The current yield is a financial metric used to calculate the annual income generated by an investment relative to its current market price. It is expressed as a percentage and is particularly relevant for fixed-income securities such as bonds. The formula for calculating current yield is:

\[ \text{Current Yield} = \left( \frac{\text{Annual Interest Payment}}{\text{Current Market Price}} \right) \times 100 \]

Here’s a breakdown of the components in the formula:

– **Annual Interest Payment:** This is the annual interest income generated by the investment. For bonds, it is typically a fixed interest rate applied to the face value of the bond. The interest payment is also known as the coupon payment.

– **Current Market Price:** This is the current trading price of the investment in the secondary market. For bonds, it may be different from the face value if the bond is trading at a premium or a discount.

The current yield provides investors with a quick way to assess the income return on their investment based on the current market conditions.
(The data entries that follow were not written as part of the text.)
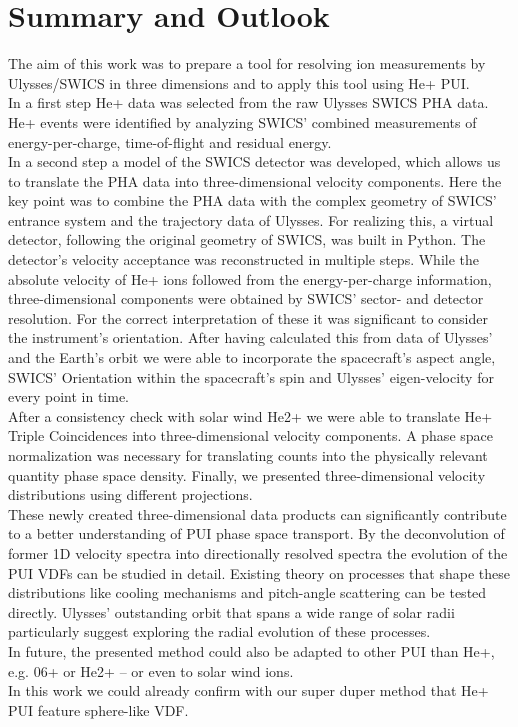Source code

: 
\chapter{Summary and Outlook} %

\label{chap:concl} %



The aim of this work was to prepare a tool for resolving ion measurements by Ulysses/SWICS in three dimensions and to apply this tool using He+ PUI.\\
In a first step He+ data was selected from the raw Ulysses SWICS PHA data.
He+ events were identified by analyzing SWICS' combined measurements of energy-per-charge, time-of-flight and residual energy.\\
In a second step a model of the SWICS detector was developed, which allows us to translate the PHA data into three-dimensional velocity components.
Here the key point was to combine the PHA data with the complex geometry of SWICS' entrance system and the trajectory data of Ulysses. For realizing this, a virtual detector, following the original geometry of SWICS, was built in Python. 
The detector's velocity acceptance was reconstructed in multiple steps. While the absolute velocity of He+ ions followed from the energy-per-charge information, three-dimensional components were obtained by SWICS' sector- and detector resolution. For the correct interpretation of these it was significant to consider the instrument's orientation. After having calculated this from data of Ulysses' and the Earth's orbit we were able to incorporate the spacecraft's aspect angle, SWICS' Orientation within the spacecraft's spin and Ulysses' eigen-velocity for every point in time.\\
After a consistency check with solar wind He2+ we were able to translate He+ Triple Coincidences into three-dimensional velocity components.
A phase space normalization was necessary for translating counts into the physically relevant quantity phase space density.
Finally, we presented three-dimensional velocity distributions using different projections. 
\\
These newly created three-dimensional data products can significantly contribute to a better understanding of PUI phase space transport. By the deconvolution of former 1D velocity spectra into directionally resolved spectra the evolution of the PUI VDFs can be studied in detail.
Existing theory on processes that shape these distributions like cooling mechanisms and pitch-angle scattering can be tested directly.
Ulysses' outstanding orbit that spans a wide range of solar radii particularly suggest exploring the radial evolution of these processes.\\
In future, the presented method could also be adapted to other PUI than He+, e.g. 06+ or He2+ -- or even to solar wind ions. \\
In this work we could already confirm with our super duper method that He+ PUI feature sphere-like VDF.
It is important to note that the current yield does not take into account any capital gains or losses that may result from changes in the market price of the investment.


Let’s say you have a bond with a face value of $1,000, an annual interest payment (coupon) of $50, and a current market price of $950. The current yield would be calculated as follows:

\[ \text{Current Yield} = \left( \frac{\$50}{\$950} \right) \times 100 \approx 5.26\% \]

In this example, the current yield is 5.26%, indicating that the bond is providing an annual income equivalent to 5.26% of its current market price.

Investors should be aware that while the current yield is a useful metric for income assessment, it has limitations. It does not consider the potential changes in the market price of the investment, and it does not account for the time value of money. Therefore, it is often used in conjunction with other metrics, such as yield to maturity (YTM), to provide a more comprehensive analysis of an investment’s potential return.